What you are witnessing is a trend that points to consequences we can now foresee. Corporations are in the process of giving up the management of their computer technologies as a local cottage industry. The next round of modernization investments will be under the management of commercial companies that can show a lower risk in providing MIPS, kilopackets, and gigabytes.

Regardless of aspirations to a different status, information systems managers are only brokers between the consumers of information products and the information technologies delivered by vendors. As information technologies become a commodity purchased from competing vendors, the capacity to make purchasing decisions shifts to the consumers. Expensive brokers will disappear under such conditions. They are disintermediated in the same way as small local retail establishments become displaced by supermarkets and superstores, leaving room only for specialized establishments.
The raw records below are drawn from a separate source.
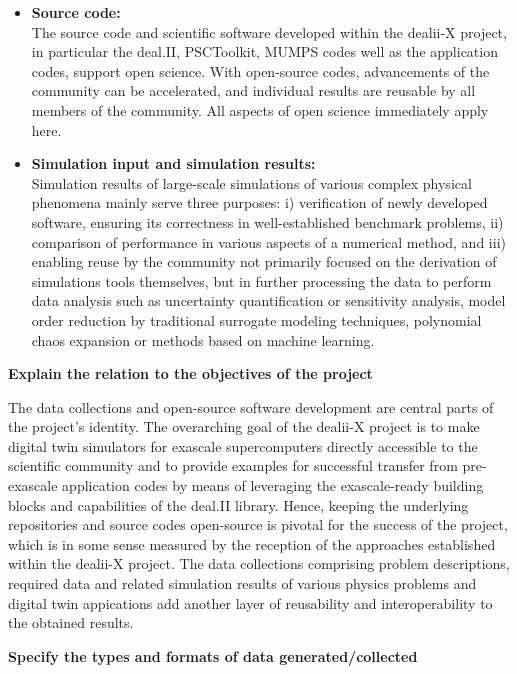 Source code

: \documentclass[a4paper,12pt]{article}
\begin{document}
\begin{itemize}
    \item  \textbf{Source code:}\\
    The source code and scientific software developed within the dealii-X project, in particular the deal.II, PSCToolkit, MUMPS codes well as the application codes, support open science. With open-source codes, advancements of the community can be accelerated, and individual results are reusable by all members of the community. All aspects of open science immediately apply here.  

    \item  \textbf{Simulation input and simulation results:}\\
    Simulation results of large-scale simulations of various complex physical phenomena mainly serve three purposes: i) verification of newly developed software, ensuring its correctness in well-established benchmark problems, ii) comparison of performance in various aspects of a numerical method, and iii) enabling reuse by the community not primarily focused on the derivation of simulations tools themselves, but in further processing the data to perform data analysis such as uncertainty quantification or sensitivity analysis, model order reduction by traditional surrogate modeling techniques, polynomial chaos expansion or methods based on machine learning.
\end{itemize}

\noindent \textbf{Explain the relation to the objectives of the project}

The data collections and open-source software development are central parts of the project's identity. The overarching goal of the dealii-X project is to make digital twin simulators for exascale supercomputers directly accessible to the scientific community and to provide examples for successful transfer from pre-exascale application codes by means of leveraging the exascale-ready building blocks and capabilities of the deal.II library. Hence, keeping the underlying repositories and source codes open-source is pivotal for the success of the project, which is in some sense measured by the reception of the approaches established within the dealii-X project. The data collections comprising problem descriptions, required data and related simulation results of various physics problems and digital twin appications add another layer of reusability and interoperability to the obtained results.

\noindent \textbf{Specify the types and formats of data generated/collected}
\end{document}
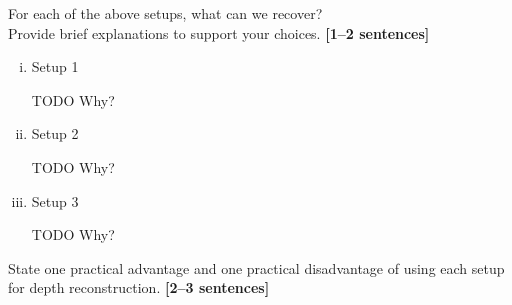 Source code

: \documentclass{csci1430}
\begin{document}
\begin{subquestion}[points=3]
For each of the above setups, what can we recover?\\
Provide brief explanations to support your choices. \textbf{[1--2 sentences]}
\end{subquestion}
\begin{enumerate}[(i),itemsep=0pt,parsep=0pt,topsep=0pt]
\item Setup 1\\
\begin{answer}[height=4]
TODO Why?
\end{answer}

\item Setup 2\\
\begin{answer}[height=4]
TODO Why?
\end{answer}

\item Setup 3\\
\begin{answer}[height=4]
TODO Why?
\end{answer}

\end{enumerate}

\pagebreak
\begin{subquestion}[points=3]
State one practical advantage and one practical disadvantage of using each setup for depth reconstruction. \textbf{[2--3 sentences]}
\end{subquestion}
\end{document}
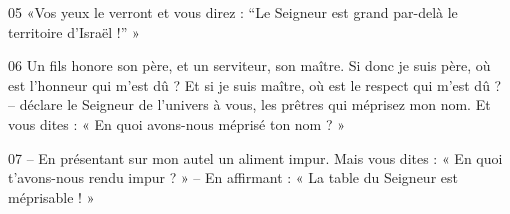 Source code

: 
05 «Vos yeux le verront et vous direz : “Le Seigneur est grand par-delà le territoire d’Israël !” »

06 Un fils honore son père, et un serviteur, son maître. Si donc je suis père, où est l’honneur qui m’est dû ? Et si je suis maître, où est le respect qui m’est dû ? – déclare le Seigneur de l’univers à vous, les prêtres qui méprisez mon nom. Et vous dites : « En quoi avons-nous méprisé ton nom ? »

07 – En présentant sur mon autel un aliment impur. Mais vous dites : « En quoi t’avons-nous rendu impur ? » – En affirmant : « La table du Seigneur est méprisable ! »
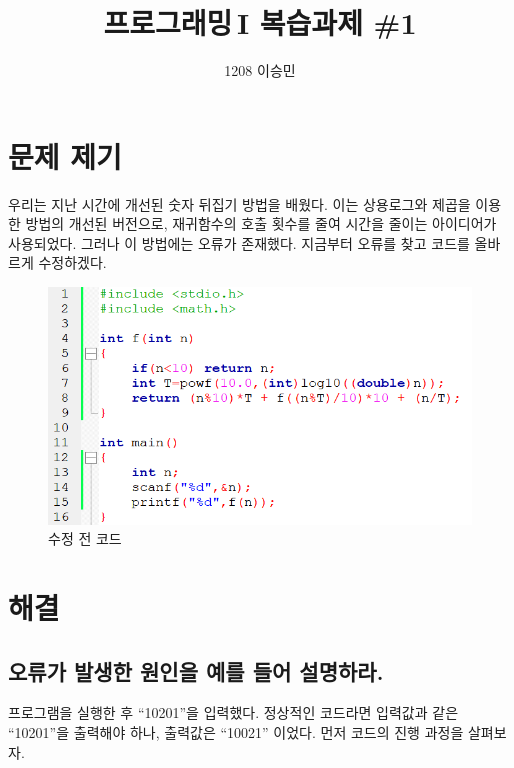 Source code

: \documentclass{oblivoir}
\title{프로그래밍\,I 복습과제 \#1}
\author{1208 이승민}
\begin{document}
\maketitle
\tableofcontents

\section{문제 제기}
\hspace{10pt} 우리는 지난 시간에 개선된 숫자 뒤집기 방법을 배웠다. 이는 상용로그와 제곱을 이용한 방법의 개선된 버전으로, 재귀함수의 호출 횟수를 줄여 시간을 줄이는 아이디어가 사용되었다. 그러나 이 방법에는 오류가 존재했다. 지금부터 오류를 찾고 코드를 올바르게 수정하겠다.
\\

\begin{figure}[ht]
\centering
\includegraphics[scale=0.7]{before.png}
\caption{수정 전 코드}
\end{figure}

\section{해결}

\subsection{오류가 발생한 원인을 예를 들어 설명하라.}
\hspace{10pt} 프로그램을 실행한 후 ``10201''을 입력했다. 정상적인 코드라면 입력값과 같은 ``{\color{Green}10201}''을 출력해야 하나, 출력값은 ``{\color{Red}10021}'' 이었다. 먼저 코드의 진행 과정을 살펴보자.	
\end{document}
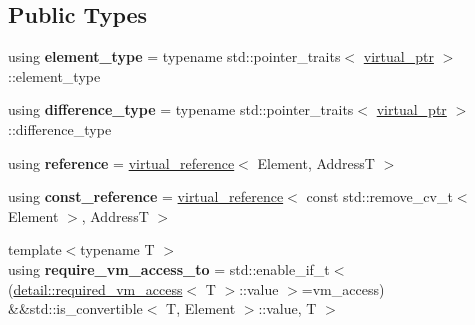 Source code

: \subsection*{Public Types}
\begin{DoxyCompactItemize}
\item 
\mbox{\label{classdistant_1_1memory_1_1virtual__ptr_ac3e54c3aeee6754a34e24e4a197e7f28}} 
using {\bfseries element\+\_\+type} = typename std\+::pointer\+\_\+traits$<$ \mbox{\hyperlink{classdistant_1_1memory_1_1virtual__ptr}{virtual\+\_\+ptr}} $>$\+::element\+\_\+type
\item 
\mbox{\label{classdistant_1_1memory_1_1virtual__ptr_a57c73631035f9adb29689dc8880f36fc}} 
using {\bfseries difference\+\_\+type} = typename std\+::pointer\+\_\+traits$<$ \mbox{\hyperlink{classdistant_1_1memory_1_1virtual__ptr}{virtual\+\_\+ptr}} $>$\+::difference\+\_\+type
\item 
\mbox{\label{classdistant_1_1memory_1_1virtual__ptr_a8cf58b4f960ddffac40c0e9d7a7de0c6}} 
using {\bfseries reference} = \mbox{\hyperlink{classdistant_1_1memory_1_1virtual__reference}{virtual\+\_\+reference}}$<$ Element, AddressT $>$
\item 
\mbox{\label{classdistant_1_1memory_1_1virtual__ptr_a5f6d081dc42a2a5ecb06eed60e16cb30}} 
using {\bfseries const\+\_\+reference} = \mbox{\hyperlink{classdistant_1_1memory_1_1virtual__reference}{virtual\+\_\+reference}}$<$ const std\+::remove\+\_\+cv\+\_\+t$<$ Element $>$, AddressT $>$
\item 
\mbox{\label{classdistant_1_1memory_1_1virtual__ptr_afb93921e8522362404fc705956c6a6ef}} 
{\footnotesize template$<$typename T $>$ }\\using {\bfseries require\+\_\+vm\+\_\+access\+\_\+to} = std\+::enable\+\_\+if\+\_\+t$<$(\mbox{\hyperlink{structdistant_1_1memory_1_1detail_1_1required__vm__access}{detail\+::required\+\_\+vm\+\_\+access}}$<$ T $>$\+::value $>$=vm\+\_\+access) \&\&std\+::is\+\_\+convertible$<$ T, Element $>$\+::value, T $>$
\end{DoxyCompactItemize}
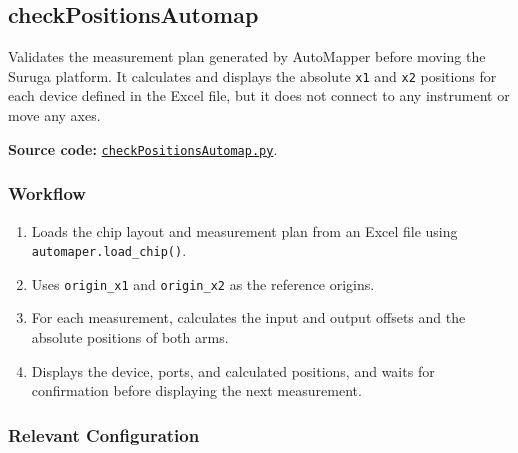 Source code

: 
\subsection{checkPositionsAutomap}

Validates the measurement plan generated by AutoMapper before moving the Suruga platform. It calculates and displays the absolute \texttt{x1} and \texttt{x2} positions for each device defined in the Excel file, but it does not connect to any instrument or move any axes.

\textbf{Source code:}
\href{https://github.com/niospinamev2/SurugaSeikiHex/blob/main/rutinas/checkPositionsAutomap.py}
{\texttt{checkPositionsAutomap.py}}.

\subsubsection{Workflow}

\begin{enumerate}
    \item Loads the chip layout and measurement plan from an Excel file using \texttt{automaper.load\_chip()}.

    \item Uses \texttt{origin\_x1} and \texttt{origin\_x2} as the reference origins.

    \item For each measurement, calculates the input and output offsets and the absolute positions of both arms.

    \item Displays the device, ports, and calculated positions, and waits for confirmation before displaying the next measurement.
\end{enumerate}

\subsubsection{Relevant Configuration}


\footnotesize

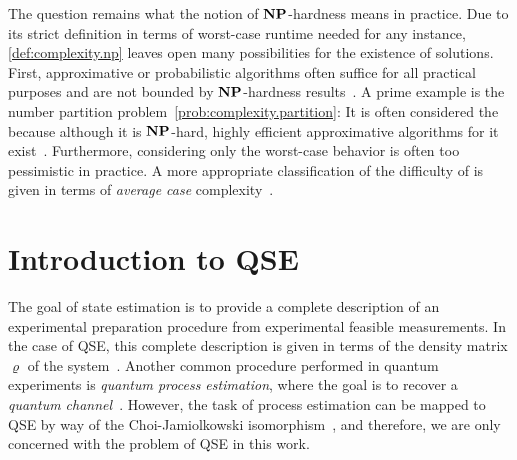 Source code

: The question remains what the notion of $\mathbf{NP}$-hardness means in practice.
Due to its strict definition in terms of worst-case runtime needed for any instance, \cref{def:complexity.np} leaves open many possibilities for the existence of  solutions.
First, approximative or probabilistic algorithms often suffice for all practical purposes and are not bounded by $\mathbf{NP}$-hardness results~\cite{Garey_2002_Computers,Arora_2009_Computational}.
A prime example is the number partition problem~\ref{prob:complexity.partition}:
It is often considered the  because although it is $\mathbf{NP}$-hard, highly efficient approximative algorithms for it exist~\cite{Kellerer_1997_Efficient}.
Furthermore, considering only the worst-case behavior is often too pessimistic in practice.
A more appropriate classification of the difficulty of  is given in terms of \emph{average case} complexity~\cite{Arora_2009_Computational}.

\section{Introduction to QSE}
\label{sec:error.intro}

The goal of state estimation is to provide a complete description of an experimental preparation procedure from experimental feasible measurements.
In the case of QSE, this complete description is given in terms of the density matrix $\varrho$ of the system~\cite{Paris_2004_Quantum}.
Another common procedure performed in quantum experiments is \emph{quantum process estimation}, where the goal is to recover a \emph{quantum channel}~\cite{Nielsen_2010_Quantum}.
However, the task of process estimation can be mapped to QSE by way of the Choi-Jamiolkowski isomorphism~\cite{Nielsen_2010_Quantum,Jezek_2003_Quantum,Altepeter_2003_AncillaAssisted}, and therefore, we are only concerned with the problem of QSE in this work.

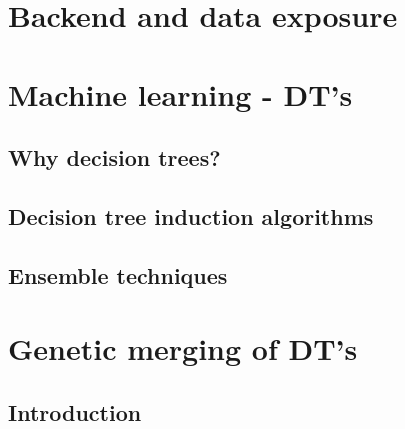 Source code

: \documentclass[english]{beamer}
\begin{document}
\section{Backend and data exposure}
\section{Machine learning - DT's}

\subsection*{Why decision trees?}

\subsection*{Decision tree induction algorithms}

\subsection*{Ensemble techniques}

\section{Genetic merging of DT's}
\subsection*{Introduction}
\end{document}
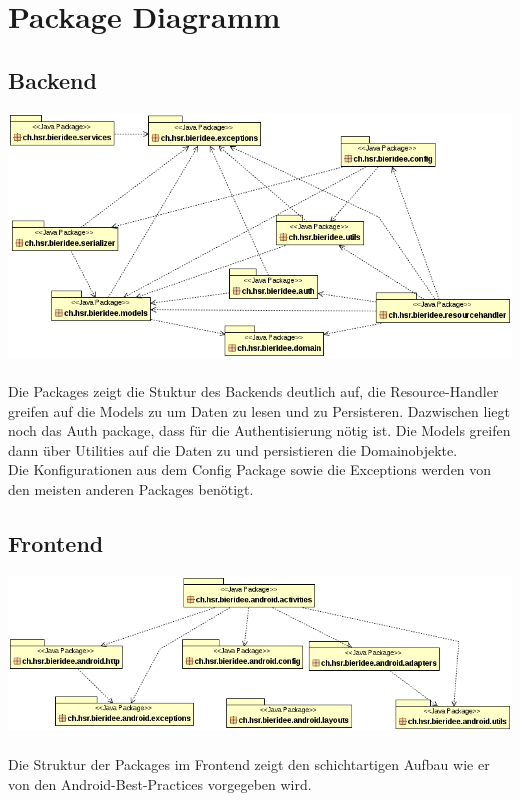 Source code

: \documentclass[10pt,a4paper]{scrartcl}
\begin{document}
\newpage

\section{Package Diagramm}
\subsection{Backend}
\includegraphics[width=\textwidth]{Package-Diagramm-Back.png}\\
\\
Die Packages zeigt die Stuktur des Backends deutlich auf, die Resource-Handler greifen  
auf die Models zu um Daten zu lesen und zu Persisteren. Dazwischen liegt noch das Auth package, dass für die Authentisierung nötig ist. Die Models greifen dann über Utilities
auf die Daten zu und persistieren die Domainobjekte.\\
Die Konfigurationen aus dem Config Package sowie die Exceptions werden von den meisten anderen
Packages benötigt.

\subsection{Frontend}
\includegraphics[width=\textwidth]{Package-Diagramm-Front.png}\\
\\
Die Struktur der Packages im Frontend zeigt den schichtartigen Aufbau wie er von den Android-Best-Practices vorgegeben wird.
\end{document}
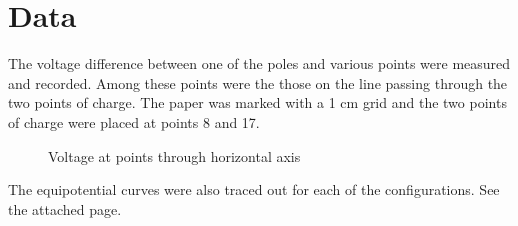 \documentclass[11pt]{article}
\begin{document}
\section{Data}
The voltage difference between one of the poles and various points were measured and recorded. Among these points were the those on the line passing through the two points of charge. The paper was marked with a 1 cm grid and the two points of charge were placed at points 8 and 17.
\begin{figure}[h]
	\centering
	\caption{Voltage at points through horizontal axis }
\end{figure}

The equipotential curves were also traced out for each of the configurations. See the attached page.
\end{document}
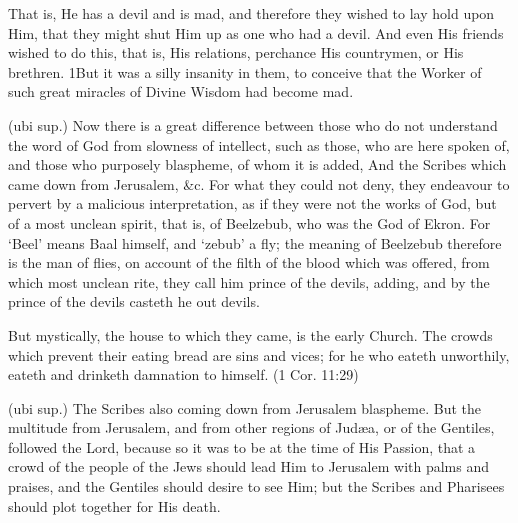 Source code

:  That is, He has a devil and is mad, and therefore they wished to lay hold upon Him, that they might shut Him up as one who had a devil. And even His friends wished to do this, that is, His relations, perchance His countrymen, or His brethren. 1But it was a silly insanity in them, to conceive that the Worker of such great miracles of Divine Wisdom had become mad.

 (ubi sup.) Now there is a great difference between those who do not understand the word of God from slowness of intellect, such as those, who are here spoken of, and those who purposely blaspheme, of whom it is added, And the Scribes which came down from Jerusalem, \&c. For what they could not deny, they endeavour to pervert by a malicious interpretation, as if they were not the works of God, but of a most unclean spirit, that is, of Beelzebub, who was the God of Ekron. For ‘Beel’ means Baal himself, and ‘zebub’ a fly; the meaning of Beelzebub therefore is the man of flies, on account of the filth of the blood which was offered, from which most unclean rite, they call him prince of the devils, adding, and by the prince of the devils casteth he out devils.

 But mystically, the house to which they came, is the early Church. The crowds which prevent their eating bread are sins and vices; for he who eateth unworthily, eateth and drinketh damnation to himself. (1 Cor. 11:29)

 (ubi sup.) The Scribes also coming down from Jerusalem blaspheme. But the multitude from Jerusalem, and from other regions of Judæa, or of the Gentiles, followed the Lord, because so it was to be at the time of His Passion, that a crowd of the people of the Jews should lead Him to Jerusalem with palms and praises, and the Gentiles should desire to see Him; but the Scribes and Pharisees should plot together for His death.

 

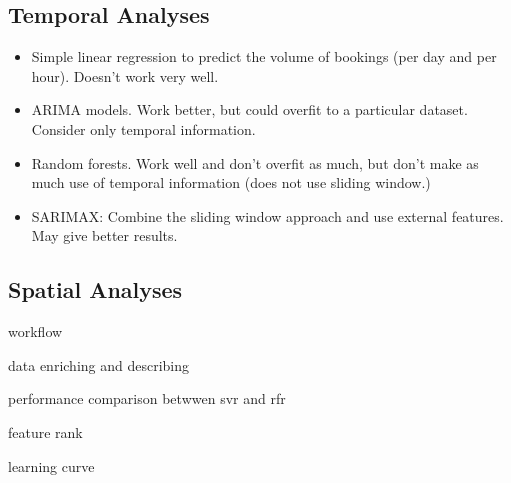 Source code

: \subsection{Temporal Analyses}
\begin{itemize}
    \item {Simple linear regression to predict the volume of bookings (per day and per hour). Doesn't work very well.}
    \item {ARIMA models. Work better, but could overfit to a particular dataset. Consider only temporal information.}
    \item {Random forests. Work well and don't overfit as much, but don't make as much use of temporal information (does not use sliding window.)}
    \item {SARIMAX: Combine the sliding window approach and use external features. May give better results.}
\end{itemize}

\subsection{Spatial Analyses}
    
    \item{workflow}
    \item{data enriching and describing}
    \item{performance comparison betwwen svr and rfr}
    \item{feature rank}
    \item{learning curve}
\begin{itemize}

\end{itemize}



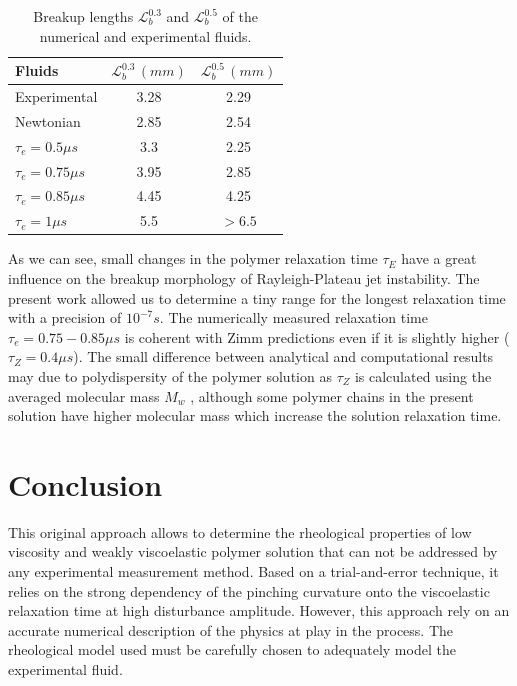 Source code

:\documentclass[twocolumn,10pt]{asme2ej}
\begin{document}
\begin{table}[H]
    \begin{center}
        \begin{tabular}{l|cc}
            Fluids & $\mathcal{L}^{0.3}_b\,(mm)$ &$\mathcal{L}^{0.5}_b\,(mm)$\\
            \hline
            Experimental  & 3.28  &2.29 \\
            Newtonian & 2.85 & 2.54\\ 
            $\tau_e = 0.5\mu s$ & 3.3 & 2.25\\ 
            $\tau_e = 0.75\mu s$ & 3.95 & 2.85\\ 
            $\tau_e = 0.85\mu s$ & 4.45 & 4.25\\ 
            $\tau_e = 1\mu s$ & 5.5 & $> 6.5$\\ 
            \hline
        \end{tabular}
    \end{center}
    \label{tab:lbInk}
    \caption{Breakup lengths $\mathcal{L}^{0.3}_b$ and $\mathcal{L}^{0.5}_b$ of the numerical and experimental fluids.}
\end{table}


As we can see, small changes in the polymer relaxation time $\tau_E$ have a great influence on the breakup morphology of Rayleigh-Plateau jet instability. The present work allowed us to determine a tiny range for the longest relaxation time with a precision of $10^{-7} s$. The numerically measured relaxation time $\tau_e = 0.75-0.85 \mu s$ is coherent with Zimm predictions even if it is slightly higher ($\tau_Z = 0.4 \mu s$).  The small difference between analytical and computational results may due to polydispersity of the polymer solution as $\tau_Z$ is calculated using the averaged molecular mass $M_w$ , although some
polymer chains in the present solution have higher molecular mass which increase the solution relaxation time.

\section{Conclusion}
This original approach allows to determine the rheological properties of low viscosity and weakly viscoelastic polymer solution that can not be addressed by any experimental measurement method. Based on a trial-and-error technique, it relies on the strong dependency of the pinching curvature onto the viscoelastic relaxation time at high disturbance amplitude. However, this approach rely on an accurate numerical description of the physics at play in the process. The rheological model used must be carefully chosen to adequately model the experimental fluid.



\end{document}
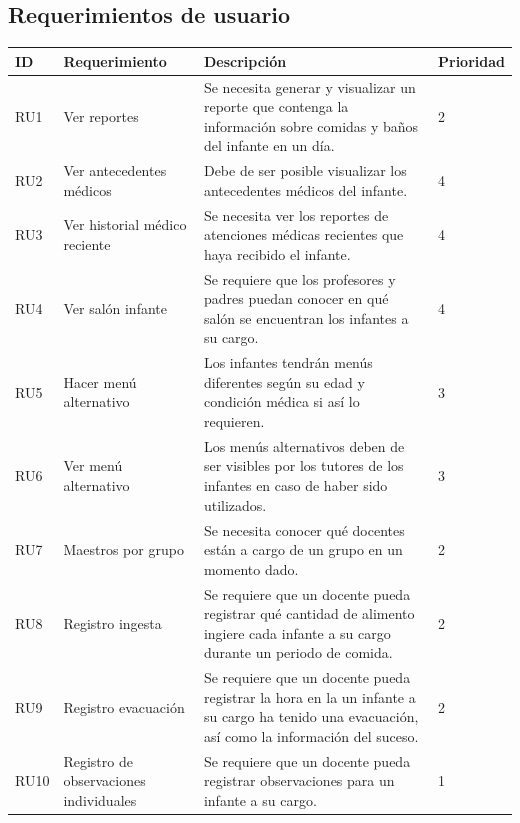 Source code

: \documentclass{article}
\begin{document}
\subsection{Requerimientos de usuario}
\begin{longtable}{|p{1.0cm}|p{3.8cm}|p{5.0cm}|p{1.2cm}|}	\hline
	\textbf{ID} & \textbf{Requerimiento} & \textbf{Descripción} & \textbf{Prioridad} \\
	\hline
	RU1 &
	Ver reportes &
	Se necesita generar y visualizar un reporte que contenga la información sobre comidas y baños del infante en un día. &
	2
	\\\hline
	
	RU2 &
	Ver antecedentes médicos &
	Debe de ser posible visualizar los antecedentes médicos del infante. &
	4
	\\ \hline

	RU3 &
	Ver historial médico reciente &
	Se necesita ver los reportes de atenciones médicas recientes que haya recibido el infante. &
	4
	\\ \hline

	RU4 &
	Ver salón infante &
	Se requiere que los profesores y padres puedan conocer en qué salón se encuentran los infantes a su cargo. &
	4
	\\ \hline

	RU5 &
	Hacer menú alternativo &
	Los infantes tendrán menús diferentes según su edad y condición médica si así lo requieren. &
	3
	\\ \hline

	RU6 &
	Ver menú alternativo &
	Los menús alternativos deben de ser visibles por los tutores de los infantes en caso de haber sido utilizados. &
	3
	\\ \hline

	RU7 &
	Maestros por grupo &
	Se necesita conocer qué docentes están a cargo de un grupo en un momento dado. &
	2
	\\ \hline

	RU8 &
	Registro ingesta &
	Se requiere que un docente pueda registrar qué cantidad de alimento ingiere cada infante a su cargo durante un periodo de comida. &
	2
	\\ \hline

	RU9 &
	Registro evacuación &
	Se requiere que un docente pueda registrar la hora en la un infante a su cargo ha tenido una evacuación, así como la información del suceso. &
	2
	\\ \hline

	RU10 &
	Registro de observaciones individuales &
	Se requiere que un docente pueda registrar observaciones para un infante a su cargo. &
	1
	\\ \hline


\end{longtable}
\end{document}
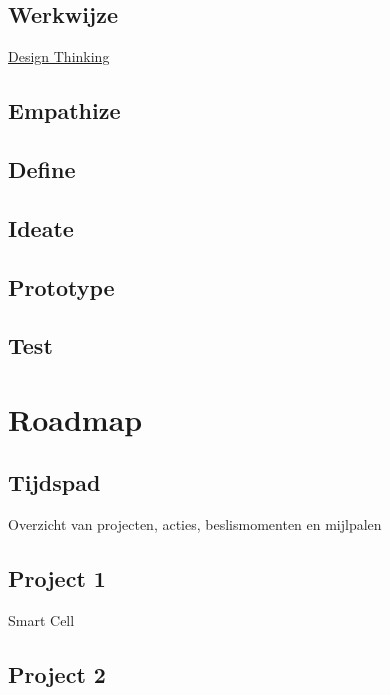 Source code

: \documentclass[]{book}
\begin{document}
\section{Werkwijze}\label{werkwijze}

\href{https://dschool.stanford.edu/}{Design Thinking}

\section{Empathize}\label{empathize}

\section{Define}\label{define}

\section{Ideate}\label{ideate}

\section{Prototype}\label{prototype}

\section{Test}\label{test}

\chapter{Roadmap}\label{roadmap}

\section{Tijdspad}\label{tijdspad}

Overzicht van projecten, acties, beslismomenten en mijlpalen

\section{Project 1}\label{project-1}

Smart Cell

\section{Project 2}\label{project-2}
\end{document}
Within the next 20 years, you'll see over half of the information technology assets moving into the hands of commercially run service utilities. "Outsourcing" is just a name that masks a profound change in the way technology may support the majority of customers in the future. What you see is the end of the craft guild mode and the beginning of the industrialization of information processing. Corporations will be able to take their IT budget out of overhead and make it a variable cost, just as labor and materials are now a cost of production. For that they will not need a CIO, but a chief technical officer that will assure enterprise-wide systems integration, because every executive will be a chief information officer. In this way, the CIOs will have succeeded beyond their dreams, though not exactly in the form they originally visualized.